[Problem statement]: Look through the records below for the word "named". Report how many lines have it, and only that number.

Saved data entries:
····················

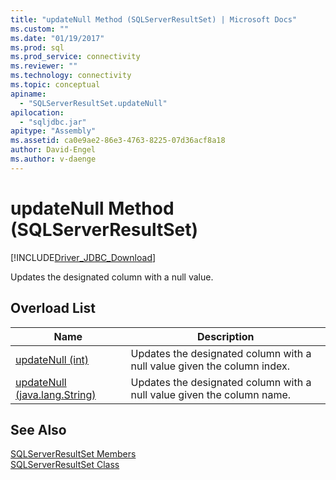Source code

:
 ```yaml
---
title: "updateNull Method (SQLServerResultSet) | Microsoft Docs"
ms.custom: ""
ms.date: "01/19/2017"
ms.prod: sql
ms.prod_service: connectivity
ms.reviewer: ""
ms.technology: connectivity
ms.topic: conceptual
apiname: 
  - "SQLServerResultSet.updateNull"
apilocation: 
  - "sqljdbc.jar"
apitype: "Assembly"
ms.assetid: ca0e9ae2-86e3-4763-8225-07d36acf8a18
author: David-Engel
ms.author: v-daenge
---
```

# updateNull Method (SQLServerResultSet)
[!INCLUDE[Driver_JDBC_Download](../../../includes/driver_jdbc_download.md)]

  Updates the designated column with a null value.  
  
## Overload List  
  
|Name|Description|  
|----------|-----------------|  
|[updateNull (int)](../../../connect/jdbc/reference/updatenull-method-int.md)|Updates the designated column with a null value given the column index.|  
|[updateNull (java.lang.String)](../../../connect/jdbc/reference/updatenull-method-java-lang-string.md)|Updates the designated column with a null value given the column name.|  
  
## See Also  
 [SQLServerResultSet Members](../../../connect/jdbc/reference/sqlserverresultset-members.md)   
 [SQLServerResultSet Class](../../../connect/jdbc/reference/sqlserverresultset-class.md)  
  
  
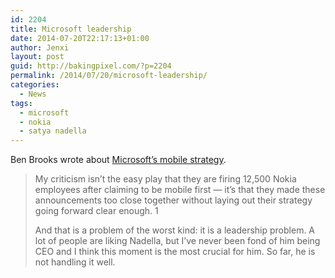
 ```yaml
---
id: 2204
title: Microsoft leadership
date: 2014-07-20T22:17:13+01:00
author: Jenxi
layout: post
guid: http://bakingpixel.com/?p=2204
permalink: /2014/07/20/microsoft-leadership/
categories:
  - News
tags:
  - microsoft
  - nokia
  - satya nadella
---
```

Ben Brooks wrote about [Microsoft&#8217;s mobile strategy](http://brooksreview.net/2014/07/mobile-first/).

> My criticism isn’t the easy play that they are firing 12,500 Nokia employees after claiming to be mobile first — it’s that they made these announcements too close together without laying out their strategy going forward clear enough. 1
> 
> And that is a problem of the worst kind: it is a leadership problem. A lot of people are liking Nadella, but I’ve never been fond of him being CEO and I think this moment is the most crucial for him. So far, he is not handling it well.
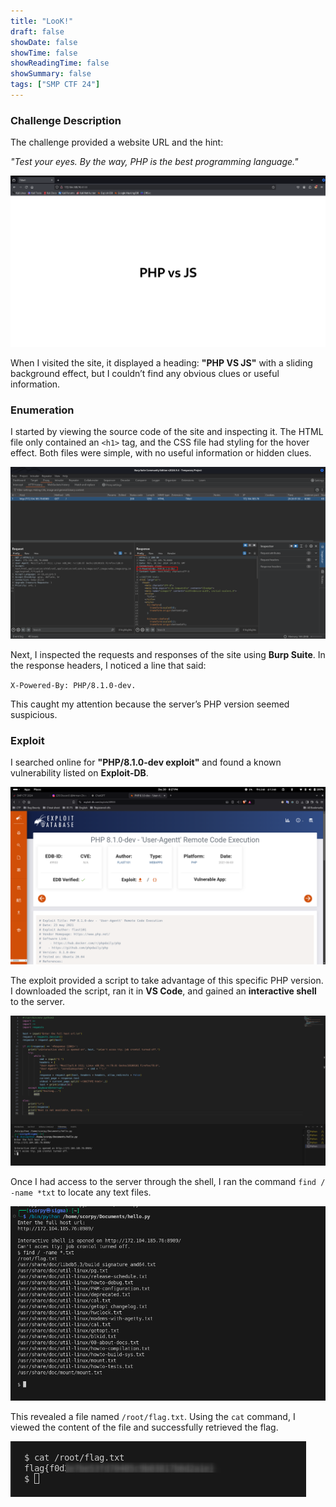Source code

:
 ```yaml
---
title: "LooK!"
draft: false
showDate: false
showTime: false
showReadingTime: false
showSummary: false
tags: ["SMP CTF 24"]
---
```


### Challenge Description

The challenge provided a website URL and the hint: 

*"Test your eyes. By the way, PHP is the best programming language."* 

<img src="site.png">

When I visited the site, it displayed a heading: **"PHP VS JS"** with a sliding background effect, but I couldn’t find any obvious clues or useful information.

### Enumeration

I started by viewing the source code of the site and inspecting it. The HTML file only contained an `<h1>` tag, and the CSS file had styling for the hover effect. Both files were simple, with no useful information or hidden clues.

<img src="burp.png">

Next, I inspected the requests and responses of the site using **Burp Suite**. In the response headers, I noticed a line that said:

`X-Powered-By: PHP/8.1.0-dev.`

This caught my attention because the server’s PHP version seemed suspicious.

### Exploit

I searched online for **"PHP/8.1.0-dev exploit"** and found a known vulnerability listed on **Exploit-DB**. 

<img src="exploitdb.png">

The exploit provided a script to take advantage of this specific PHP version. I downloaded the script, ran it in **VS Code**, and gained an **interactive shell** to the server.

<img src="execute.png">

Once I had access to the server through the shell, I ran the command `find / -name *txt` to locate any text files.

<img src="find.png">

 This revealed a file named `/root/flag.txt`. Using the `cat` command, I viewed the content of the file and successfully retrieved the flag.

<img src="flag.png">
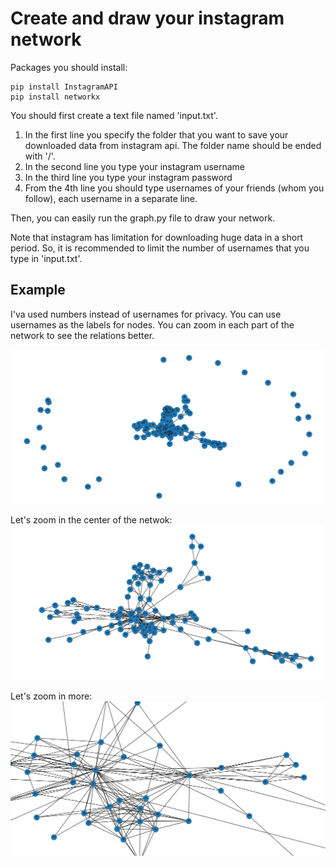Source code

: # Create and draw your instagram network

Packages you should install:
```
pip install InstagramAPI
pip install networkx
```

You should first create a text file named 'input.txt'. 
1) In the first line you specify the folder that you want to save your downloaded data from instagram api. The folder name should be ended with '/'.
2) In the second line you type your instagram username
3) In the third line you type your instagram password
4) From the 4th line you should type usernames of your friends (whom you follow), each username in a separate line.

Then, you can easily run the graph.py file to draw your network.

Note that instagram has limitation for downloading huge data in a short period. So, it is recommended to limit the number of usernames that you type in 'input.txt'.

## Example
I'va used numbers instead of usernames for privacy. You can use usernames as the labels for nodes.
You can zoom in each part of the network to see the relations better.

![Alt Text](https://raw.githubusercontent.com/behrouzz/insta_net/master/g01.jpeg)

Let's zoom in the center of the netwok:
![Alt Text](https://raw.githubusercontent.com/behrouzz/insta_net/master/g02.jpeg)

Let's zoom in more:
![Alt Text](https://raw.githubusercontent.com/behrouzz/insta_net/master/g03.jpeg)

····················

[Solution for this problem]: 2